CIREBON, KOMPAS.com - Sebanyak 65 persen dari total pengeluaran belanja rumah tangga pada 82 kartu keluarga di Desa Matangaji, Kecamatan Sumber, Kabupaten Cirebon, Jawa Barat, digunakan untuk membeli kebutuhan pangan.
Pengeluaran belanja rumah tangga kedua terbesar dialokasikan untuk kebutuhan pendidikan sebesar 16 persen, diikuti kebutuhan energi (listrik, kuota, dan lainnya) sebesar 6 persen.
Farida Mahri, Pendiri Yayasan Wangsakerta Cirebon, mengungkapkan bahwa kondisi ini menunjukkan bahwa sebagian besar masyarakat menengah ke bawah menghabiskan uangnya untuk kebutuhan pangan.
Namun, ia mencatat bahwa kesadaran untuk menyediakan pangan secara mandiri di rumah dan lingkungan masing-masing masih sangat lemah.

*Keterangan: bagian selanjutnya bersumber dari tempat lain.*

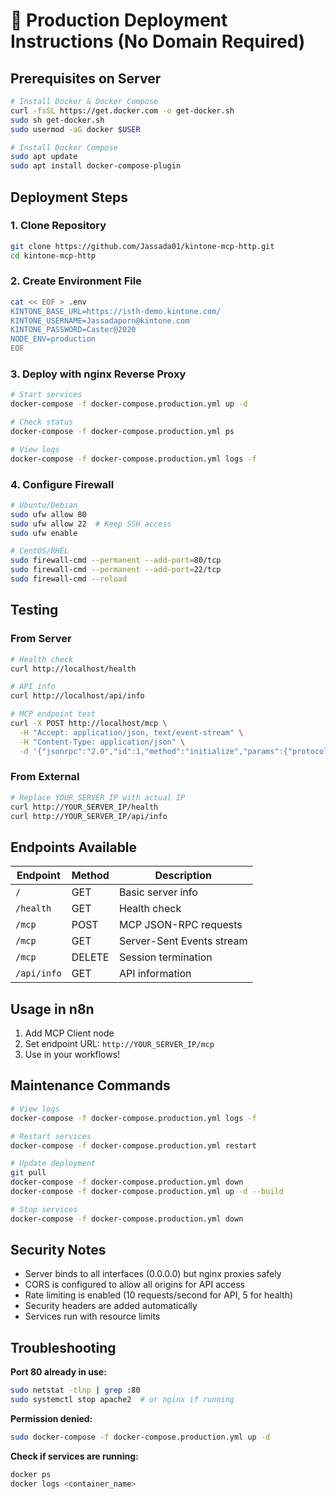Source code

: # 🚀 Production Deployment Instructions (No Domain Required)

## Prerequisites on Server

```bash
# Install Docker & Docker Compose
curl -fsSL https://get.docker.com -o get-docker.sh
sudo sh get-docker.sh
sudo usermod -aG docker $USER

# Install Docker Compose
sudo apt update
sudo apt install docker-compose-plugin
```

## Deployment Steps

### 1. Clone Repository
```bash
git clone https://github.com/Jassada01/kintone-mcp-http.git
cd kintone-mcp-http
```

### 2. Create Environment File
```bash
cat << EOF > .env
KINTONE_BASE_URL=https://isth-demo.kintone.com/
KINTONE_USERNAME=Jassadaporn@kintone.com
KINTONE_PASSWORD=Caster@2020
NODE_ENV=production
EOF
```

### 3. Deploy with nginx Reverse Proxy
```bash
# Start services
docker-compose -f docker-compose.production.yml up -d

# Check status
docker-compose -f docker-compose.production.yml ps

# View logs
docker-compose -f docker-compose.production.yml logs -f
```

### 4. Configure Firewall
```bash
# Ubuntu/Debian
sudo ufw allow 80
sudo ufw allow 22  # Keep SSH access
sudo ufw enable

# CentOS/RHEL
sudo firewall-cmd --permanent --add-port=80/tcp
sudo firewall-cmd --permanent --add-port=22/tcp
sudo firewall-cmd --reload
```

## Testing

### From Server
```bash
# Health check
curl http://localhost/health

# API info
curl http://localhost/api/info

# MCP endpoint test
curl -X POST http://localhost/mcp \
  -H "Accept: application/json, text/event-stream" \
  -H "Content-Type: application/json" \
  -d '{"jsonrpc":"2.0","id":1,"method":"initialize","params":{"protocolVersion":"2025-03-26","capabilities":{}}}'
```

### From External
```bash
# Replace YOUR_SERVER_IP with actual IP
curl http://YOUR_SERVER_IP/health
curl http://YOUR_SERVER_IP/api/info
```

## Endpoints Available

| Endpoint    | Method | Description                    |
|-------------|--------|--------------------------------|
| `/`         | GET    | Basic server info              |
| `/health`   | GET    | Health check                   |
| `/mcp`      | POST   | MCP JSON-RPC requests          |
| `/mcp`      | GET    | Server-Sent Events stream      |
| `/mcp`      | DELETE | Session termination            |
| `/api/info` | GET    | API information                |

## Usage in n8n

1. Add MCP Client node
2. Set endpoint URL: `http://YOUR_SERVER_IP/mcp`
3. Use in your workflows!

## Maintenance Commands

```bash
# View logs
docker-compose -f docker-compose.production.yml logs -f

# Restart services
docker-compose -f docker-compose.production.yml restart

# Update deployment
git pull
docker-compose -f docker-compose.production.yml down
docker-compose -f docker-compose.production.yml up -d --build

# Stop services
docker-compose -f docker-compose.production.yml down
```

## Security Notes

- Server binds to all interfaces (0.0.0.0) but nginx proxies safely
- CORS is configured to allow all origins for API access
- Rate limiting is enabled (10 requests/second for API, 5 for health)
- Security headers are added automatically
- Services run with resource limits

## Troubleshooting

**Port 80 already in use:**
```bash
sudo netstat -tlnp | grep :80
sudo systemctl stop apache2  # or nginx if running
```

**Permission denied:**
```bash
sudo docker-compose -f docker-compose.production.yml up -d
```

**Check if services are running:**
```bash
docker ps
docker logs <container_name>
```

Baca juga: Gubernur Papua Pegunungan Gunakan Helikopter untuk Pantau Banjir, Ada Potensi Krisis Pangan
"Lebih dari 60 persen masyarakat menghabiskan pendapatannya untuk belanja pangan," kata Farida kepada Kompas.com usai diskusi 'Peran Perempuan dan Kaum Muda dalam Pertanian Keluarga Menuju Sistem Pangan Berkelanjutan' di Saung Wangsakerta Cirebon, Minggu (7/9/2025) siang.
Farida menjelaskan bahwa penelitian ini dilakukan Yayasan Wangsakerta bersama pemerintah Desa Matangaji sejak tahun 2024 hingga saat ini.
Mereka memetakan geospasial, pertanian, pangan, sosial, ekonomi, dan lainnya.
Hasil penelitian menunjukkan bahwa meskipun Desa Matangaji memiliki banyak wilayah persawahan, mayoritas penduduknya justru membeli kebutuhan pangan daripada memanfaatkan hasil pertanian sendiri.
"Mayoritas mereka menjual hasil pertanian dan menggunakan uangnya untuk membeli kebutuhan pangan lagi."
"Mereka tidak menjadikan hasil panen sebagai sumber lumbung bersama yang dapat membentuk sistem ketahanan dan kedaulatan pangan mandiri," ujar Farida.
Baca juga: Tak Ingin Bali Krisis Pangan, Koster Minta Dinas Pertanian Belajar ke Israel
Hal serupa juga ditemukan di Desa Citemu, Kecamatan Mundu, Kabupaten Cirebon, yang merupakan basis nelayan.
Dalam penelitian yang sama, 74 kartu keluarga di desa ini, dengan 36 orang berprofesi sebagai nelayan, mengeluarkan biaya pangan sebesar 56 persen, diikuti dengan pendidikan sebesar 21 persen, dan kebutuhan peralatan nelayan sebesar 13 persen.
"Jadi meski mereka memiliki sumber pangan yang tinggi, lebih banyak hasil tangkapan dijual untuk mensubsidi kebutuhan pribadi lainnya. Berbeda dengan masa lalu, di mana kami memiliki lumbung pangan bersama di kampung," tambah Farida.
Dalam agenda "Gerakan Pertanian Keluarga", Farida berharap Pemerintah Indonesia, dari level pusat hingga desa, harus memperhatikan cadangan pangan masyarakat dengan melibatkan kaum perempuan dan pemuda.
Menurutnya, kedua aktor ini sangat penting dalam mencukupi kebutuhan pangan mandiri.